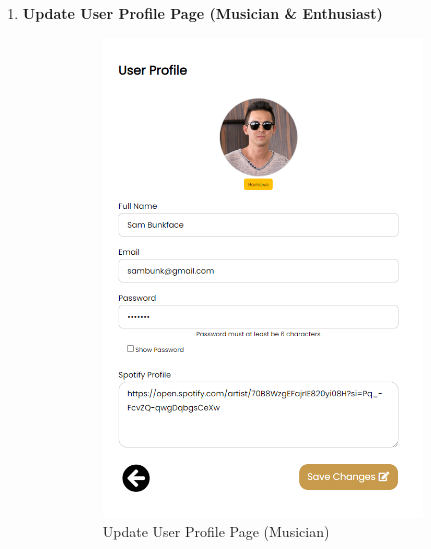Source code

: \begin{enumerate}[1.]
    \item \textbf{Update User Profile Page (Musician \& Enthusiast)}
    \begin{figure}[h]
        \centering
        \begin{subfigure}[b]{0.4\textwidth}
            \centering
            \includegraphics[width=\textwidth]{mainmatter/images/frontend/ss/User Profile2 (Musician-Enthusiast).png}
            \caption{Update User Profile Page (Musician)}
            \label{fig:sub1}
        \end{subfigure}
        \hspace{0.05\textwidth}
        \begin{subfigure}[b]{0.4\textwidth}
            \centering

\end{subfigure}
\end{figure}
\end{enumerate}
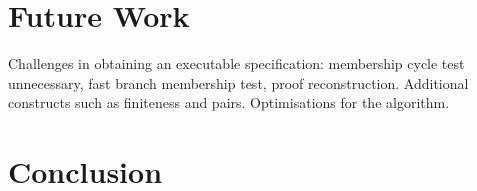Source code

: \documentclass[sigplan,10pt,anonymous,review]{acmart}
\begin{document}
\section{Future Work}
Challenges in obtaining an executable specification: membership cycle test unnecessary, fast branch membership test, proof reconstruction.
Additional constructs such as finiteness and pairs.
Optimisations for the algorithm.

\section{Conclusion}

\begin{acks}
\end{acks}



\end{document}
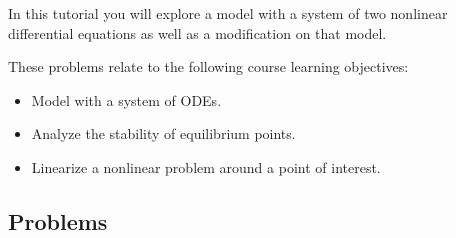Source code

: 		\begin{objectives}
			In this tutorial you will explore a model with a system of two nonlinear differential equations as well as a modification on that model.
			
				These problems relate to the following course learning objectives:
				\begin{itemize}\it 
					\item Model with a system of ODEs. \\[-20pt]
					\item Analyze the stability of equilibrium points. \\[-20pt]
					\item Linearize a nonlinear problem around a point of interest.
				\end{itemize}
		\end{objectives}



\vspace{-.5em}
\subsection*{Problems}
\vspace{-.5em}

◇ ◇ ◇

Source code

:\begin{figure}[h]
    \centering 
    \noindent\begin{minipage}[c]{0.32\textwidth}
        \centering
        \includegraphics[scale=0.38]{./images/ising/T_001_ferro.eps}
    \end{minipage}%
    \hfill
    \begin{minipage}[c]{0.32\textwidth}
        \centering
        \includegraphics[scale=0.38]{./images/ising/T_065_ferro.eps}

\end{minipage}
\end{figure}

◇ ◇ ◇

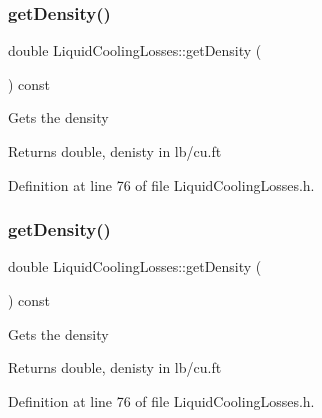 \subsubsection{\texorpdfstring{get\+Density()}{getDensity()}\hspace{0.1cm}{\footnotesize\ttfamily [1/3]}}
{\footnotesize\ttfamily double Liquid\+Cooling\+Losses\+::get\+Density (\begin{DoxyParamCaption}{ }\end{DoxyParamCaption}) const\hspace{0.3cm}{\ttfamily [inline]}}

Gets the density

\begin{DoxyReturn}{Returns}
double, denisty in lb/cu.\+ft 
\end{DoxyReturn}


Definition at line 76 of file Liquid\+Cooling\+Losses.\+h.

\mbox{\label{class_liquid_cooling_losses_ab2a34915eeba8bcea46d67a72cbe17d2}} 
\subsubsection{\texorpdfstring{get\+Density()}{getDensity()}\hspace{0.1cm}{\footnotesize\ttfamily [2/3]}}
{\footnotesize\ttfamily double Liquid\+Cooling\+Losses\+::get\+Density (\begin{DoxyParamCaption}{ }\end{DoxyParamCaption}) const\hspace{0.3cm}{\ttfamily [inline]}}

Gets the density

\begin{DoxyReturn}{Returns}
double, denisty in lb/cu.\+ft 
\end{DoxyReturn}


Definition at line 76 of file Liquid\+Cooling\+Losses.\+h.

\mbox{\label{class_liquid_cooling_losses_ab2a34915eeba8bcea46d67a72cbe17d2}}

◇ ◇ ◇

**Exercise brief**: Gather every line from the listing above in which "with" appears, and copy those lines.

**Written answer**:
			In this tutorial you will explore a model with a system of two nonlinear differential equations as well as a modification on that model.
					\item Model with a system of ODEs. \\[-20pt]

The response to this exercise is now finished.